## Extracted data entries

========

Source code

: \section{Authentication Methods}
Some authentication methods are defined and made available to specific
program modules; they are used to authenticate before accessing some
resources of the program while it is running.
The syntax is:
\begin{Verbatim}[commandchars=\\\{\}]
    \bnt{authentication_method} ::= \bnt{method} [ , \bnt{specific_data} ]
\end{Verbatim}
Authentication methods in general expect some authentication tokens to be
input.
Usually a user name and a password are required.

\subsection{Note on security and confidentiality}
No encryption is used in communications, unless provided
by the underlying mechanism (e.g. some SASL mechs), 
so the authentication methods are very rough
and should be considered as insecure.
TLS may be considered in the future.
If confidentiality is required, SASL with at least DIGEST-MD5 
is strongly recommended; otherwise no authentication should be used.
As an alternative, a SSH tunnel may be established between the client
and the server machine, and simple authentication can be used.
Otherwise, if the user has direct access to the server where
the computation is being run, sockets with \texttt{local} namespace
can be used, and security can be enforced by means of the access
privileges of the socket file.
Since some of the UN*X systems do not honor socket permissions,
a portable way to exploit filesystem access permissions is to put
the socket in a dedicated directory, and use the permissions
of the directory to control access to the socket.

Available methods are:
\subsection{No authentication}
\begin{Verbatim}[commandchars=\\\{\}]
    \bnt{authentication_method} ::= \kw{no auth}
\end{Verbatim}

========

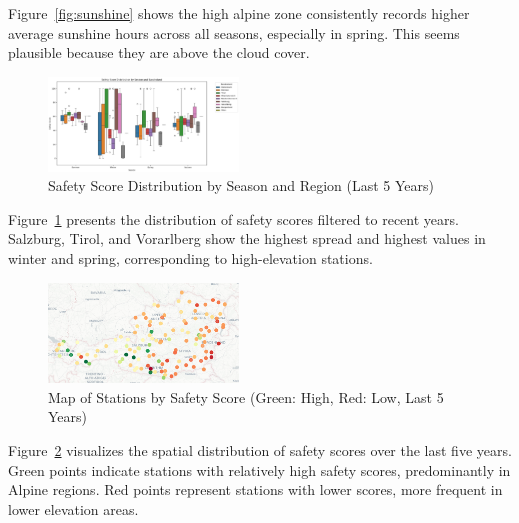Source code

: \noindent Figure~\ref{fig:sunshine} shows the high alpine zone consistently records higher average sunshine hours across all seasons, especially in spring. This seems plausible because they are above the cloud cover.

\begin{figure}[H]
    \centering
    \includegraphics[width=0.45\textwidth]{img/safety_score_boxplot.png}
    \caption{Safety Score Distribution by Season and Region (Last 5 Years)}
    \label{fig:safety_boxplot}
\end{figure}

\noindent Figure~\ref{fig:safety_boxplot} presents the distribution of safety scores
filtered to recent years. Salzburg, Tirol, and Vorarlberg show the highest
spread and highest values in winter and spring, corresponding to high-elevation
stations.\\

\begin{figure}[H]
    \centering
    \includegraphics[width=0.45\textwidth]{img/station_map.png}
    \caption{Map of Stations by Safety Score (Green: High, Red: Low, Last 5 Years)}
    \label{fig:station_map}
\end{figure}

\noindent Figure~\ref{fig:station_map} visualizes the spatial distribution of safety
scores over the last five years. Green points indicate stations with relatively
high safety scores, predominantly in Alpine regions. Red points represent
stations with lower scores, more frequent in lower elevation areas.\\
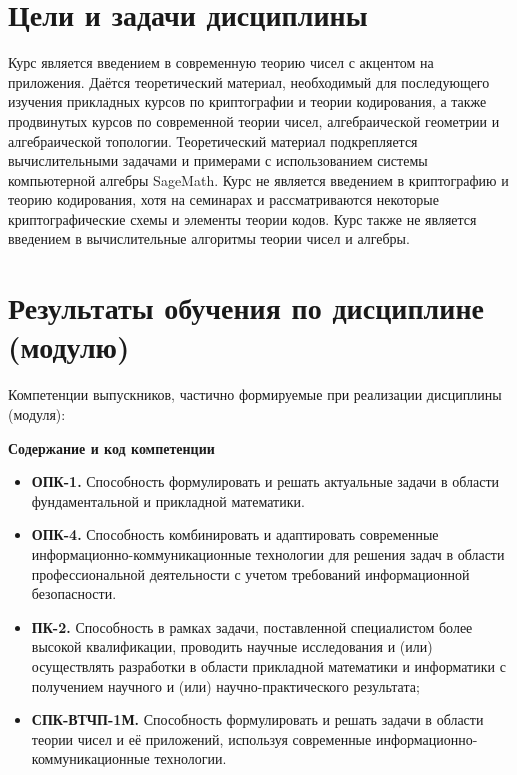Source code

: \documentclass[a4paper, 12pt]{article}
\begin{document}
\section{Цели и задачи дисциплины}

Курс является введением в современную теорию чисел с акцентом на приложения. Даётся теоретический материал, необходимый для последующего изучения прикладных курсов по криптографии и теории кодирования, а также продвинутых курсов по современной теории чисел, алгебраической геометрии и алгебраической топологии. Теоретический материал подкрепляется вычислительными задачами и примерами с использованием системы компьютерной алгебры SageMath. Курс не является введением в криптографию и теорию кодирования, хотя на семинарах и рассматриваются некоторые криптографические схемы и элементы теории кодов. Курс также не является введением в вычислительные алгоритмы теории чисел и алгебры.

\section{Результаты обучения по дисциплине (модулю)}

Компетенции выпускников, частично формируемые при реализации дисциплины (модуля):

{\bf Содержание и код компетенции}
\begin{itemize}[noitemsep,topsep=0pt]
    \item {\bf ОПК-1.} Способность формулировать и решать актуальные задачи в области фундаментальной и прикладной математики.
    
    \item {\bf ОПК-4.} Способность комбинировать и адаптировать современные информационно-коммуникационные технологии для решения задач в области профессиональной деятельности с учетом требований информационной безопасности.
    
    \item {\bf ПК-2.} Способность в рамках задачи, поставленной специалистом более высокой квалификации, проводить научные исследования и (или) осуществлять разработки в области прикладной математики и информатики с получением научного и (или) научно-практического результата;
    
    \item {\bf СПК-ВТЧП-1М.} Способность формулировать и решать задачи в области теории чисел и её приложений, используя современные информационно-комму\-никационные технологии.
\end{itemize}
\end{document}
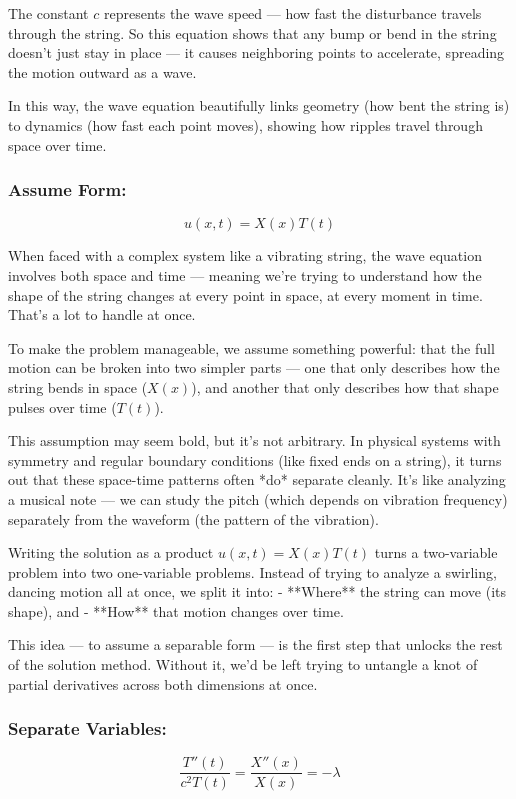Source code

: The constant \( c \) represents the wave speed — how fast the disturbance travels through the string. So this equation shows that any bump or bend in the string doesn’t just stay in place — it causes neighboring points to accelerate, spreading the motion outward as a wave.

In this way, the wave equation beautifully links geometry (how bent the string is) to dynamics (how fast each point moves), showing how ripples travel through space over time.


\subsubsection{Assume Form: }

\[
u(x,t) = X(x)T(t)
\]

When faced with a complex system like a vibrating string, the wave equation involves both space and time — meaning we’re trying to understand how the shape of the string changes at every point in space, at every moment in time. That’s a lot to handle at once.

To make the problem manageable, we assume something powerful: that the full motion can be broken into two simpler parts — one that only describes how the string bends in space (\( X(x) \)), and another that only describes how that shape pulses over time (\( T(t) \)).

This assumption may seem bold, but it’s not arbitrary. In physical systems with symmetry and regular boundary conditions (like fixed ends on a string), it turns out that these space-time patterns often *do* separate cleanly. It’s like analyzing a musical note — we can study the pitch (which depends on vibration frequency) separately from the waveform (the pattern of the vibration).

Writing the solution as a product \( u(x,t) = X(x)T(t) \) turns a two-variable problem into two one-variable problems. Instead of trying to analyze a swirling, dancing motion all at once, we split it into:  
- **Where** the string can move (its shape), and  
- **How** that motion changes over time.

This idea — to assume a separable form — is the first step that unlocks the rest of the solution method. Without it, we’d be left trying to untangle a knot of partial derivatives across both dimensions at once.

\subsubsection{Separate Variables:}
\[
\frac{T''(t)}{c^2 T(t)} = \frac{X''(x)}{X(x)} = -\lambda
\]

========

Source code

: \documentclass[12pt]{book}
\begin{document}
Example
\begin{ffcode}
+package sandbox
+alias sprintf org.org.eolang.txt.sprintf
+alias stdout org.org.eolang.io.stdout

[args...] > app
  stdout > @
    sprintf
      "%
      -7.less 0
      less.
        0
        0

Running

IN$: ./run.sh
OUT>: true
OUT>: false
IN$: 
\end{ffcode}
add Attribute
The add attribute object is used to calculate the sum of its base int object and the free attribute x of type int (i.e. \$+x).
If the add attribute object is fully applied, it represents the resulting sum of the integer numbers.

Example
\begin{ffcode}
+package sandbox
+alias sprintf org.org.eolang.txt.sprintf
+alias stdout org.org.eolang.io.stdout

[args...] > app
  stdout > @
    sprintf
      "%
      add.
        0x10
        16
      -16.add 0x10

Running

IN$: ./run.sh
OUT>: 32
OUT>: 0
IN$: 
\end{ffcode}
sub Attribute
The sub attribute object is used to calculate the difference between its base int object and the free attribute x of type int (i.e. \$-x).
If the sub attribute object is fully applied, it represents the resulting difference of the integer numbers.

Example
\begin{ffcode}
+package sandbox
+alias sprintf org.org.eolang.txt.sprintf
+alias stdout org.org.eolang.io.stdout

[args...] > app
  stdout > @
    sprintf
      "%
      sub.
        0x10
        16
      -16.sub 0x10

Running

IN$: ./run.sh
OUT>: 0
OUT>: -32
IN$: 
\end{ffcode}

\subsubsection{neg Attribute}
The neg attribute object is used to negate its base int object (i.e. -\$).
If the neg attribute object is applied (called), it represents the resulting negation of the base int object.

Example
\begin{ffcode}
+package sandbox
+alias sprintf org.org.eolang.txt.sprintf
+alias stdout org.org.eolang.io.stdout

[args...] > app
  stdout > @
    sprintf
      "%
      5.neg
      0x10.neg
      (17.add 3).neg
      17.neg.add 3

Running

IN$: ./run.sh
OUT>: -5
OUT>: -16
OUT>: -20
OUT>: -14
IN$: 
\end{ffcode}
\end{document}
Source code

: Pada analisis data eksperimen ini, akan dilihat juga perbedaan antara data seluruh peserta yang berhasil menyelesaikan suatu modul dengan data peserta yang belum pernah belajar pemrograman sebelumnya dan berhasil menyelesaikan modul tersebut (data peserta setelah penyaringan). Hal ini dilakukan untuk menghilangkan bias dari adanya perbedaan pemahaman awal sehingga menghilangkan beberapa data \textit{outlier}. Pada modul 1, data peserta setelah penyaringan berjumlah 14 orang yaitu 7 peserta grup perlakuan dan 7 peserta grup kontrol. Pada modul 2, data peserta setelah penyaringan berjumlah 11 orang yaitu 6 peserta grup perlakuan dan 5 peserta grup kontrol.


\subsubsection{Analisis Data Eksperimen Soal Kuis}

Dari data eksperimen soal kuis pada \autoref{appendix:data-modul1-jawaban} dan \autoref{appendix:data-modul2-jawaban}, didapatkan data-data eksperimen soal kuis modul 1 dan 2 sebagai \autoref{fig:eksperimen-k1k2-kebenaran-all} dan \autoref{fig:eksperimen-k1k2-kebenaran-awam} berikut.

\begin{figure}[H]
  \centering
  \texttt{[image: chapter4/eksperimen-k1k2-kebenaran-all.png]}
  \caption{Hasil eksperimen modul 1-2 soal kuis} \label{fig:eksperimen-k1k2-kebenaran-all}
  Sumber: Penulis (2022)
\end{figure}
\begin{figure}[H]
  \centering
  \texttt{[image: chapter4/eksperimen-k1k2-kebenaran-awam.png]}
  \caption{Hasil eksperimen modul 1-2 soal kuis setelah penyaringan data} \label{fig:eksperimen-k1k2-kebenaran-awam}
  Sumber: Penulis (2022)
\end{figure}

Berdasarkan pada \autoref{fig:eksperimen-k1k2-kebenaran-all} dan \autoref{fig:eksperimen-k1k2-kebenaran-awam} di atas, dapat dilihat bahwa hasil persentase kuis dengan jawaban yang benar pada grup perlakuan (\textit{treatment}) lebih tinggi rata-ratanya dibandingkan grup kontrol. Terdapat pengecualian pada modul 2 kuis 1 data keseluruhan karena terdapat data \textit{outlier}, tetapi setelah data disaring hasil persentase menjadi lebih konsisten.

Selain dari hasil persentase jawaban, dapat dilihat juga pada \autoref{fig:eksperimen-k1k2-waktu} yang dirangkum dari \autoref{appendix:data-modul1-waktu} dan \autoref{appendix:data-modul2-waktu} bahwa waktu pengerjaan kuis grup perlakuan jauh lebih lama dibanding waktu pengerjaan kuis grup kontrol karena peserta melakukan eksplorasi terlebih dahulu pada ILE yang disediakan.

========

## WHAT IS BEING ASKED
Search the data above for lines holding "server" and copy each of them.

## EXPECTED ANSWER
and the server machine, and simple authentication can be used.
Otherwise, if the user has direct access to the server where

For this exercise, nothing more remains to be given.